Shear Evolution and Slippage of the Liquid-Liquid Interface over a Liquid-Infused Surface: A Many-Body Dissipative Particle Dynamics Study

The liquid-liquid interface (LLI), which is the key to cause flow slippage and thus promote drag reduction of liquid-infused surfaces (LISs), does suffer from the action of flow shear. In the current study, the transverse many-body dissipative dynamics simulation method is applied to explore the shear evolution of LLI and the corresponding slippage over a periodically grooved LIS. Results show that a relatively small shear rate only induces a slight deformation of LLI and the corresponding effective slippage is dependent on the shear rate.
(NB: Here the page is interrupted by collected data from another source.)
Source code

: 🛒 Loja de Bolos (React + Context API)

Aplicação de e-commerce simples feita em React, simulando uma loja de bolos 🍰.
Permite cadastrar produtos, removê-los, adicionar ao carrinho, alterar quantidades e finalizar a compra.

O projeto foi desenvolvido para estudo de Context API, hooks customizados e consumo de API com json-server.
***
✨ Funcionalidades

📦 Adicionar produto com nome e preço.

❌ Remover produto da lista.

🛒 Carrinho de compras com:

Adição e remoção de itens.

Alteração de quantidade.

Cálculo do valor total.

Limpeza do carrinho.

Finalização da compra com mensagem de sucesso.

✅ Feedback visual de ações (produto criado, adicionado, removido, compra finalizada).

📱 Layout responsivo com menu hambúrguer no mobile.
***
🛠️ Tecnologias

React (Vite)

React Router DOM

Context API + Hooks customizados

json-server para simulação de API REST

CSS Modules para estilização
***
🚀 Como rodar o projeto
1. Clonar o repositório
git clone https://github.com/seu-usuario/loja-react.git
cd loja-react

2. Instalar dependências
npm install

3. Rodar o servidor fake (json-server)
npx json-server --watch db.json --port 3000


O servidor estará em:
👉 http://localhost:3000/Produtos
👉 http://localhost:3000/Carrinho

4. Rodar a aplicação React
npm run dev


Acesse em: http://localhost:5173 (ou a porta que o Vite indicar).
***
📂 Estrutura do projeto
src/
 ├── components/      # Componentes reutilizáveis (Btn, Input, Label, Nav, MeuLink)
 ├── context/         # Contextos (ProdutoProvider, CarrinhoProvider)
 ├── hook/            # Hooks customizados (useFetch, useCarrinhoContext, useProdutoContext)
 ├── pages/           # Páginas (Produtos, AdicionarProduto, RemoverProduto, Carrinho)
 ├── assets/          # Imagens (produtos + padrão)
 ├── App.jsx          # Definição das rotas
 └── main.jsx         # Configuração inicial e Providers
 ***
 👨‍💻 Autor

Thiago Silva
With a further increase of the shear rate, LLI deforms apparently and then the downstream three phase contact line depins to move once the balance between the capillary force and the shear force is broken, which results in an apparent increase of the slippage, specifically for a convex LLI. Compared with a convex LLI or a concave LLI, a flat LLI remains relatively stable under the same shear action, and an increase of the viscosity ratio and a decrease of the LLI fraction can both strengthen the shear resistance of an LLI, while they are less effective to promote the slippage. Consequently, the current results not only indicate that the slippage is related to the interface deflection and the shear rate but also suggest that both the shear resistance and the slippage of LLI should be considered when designing an effective LIS.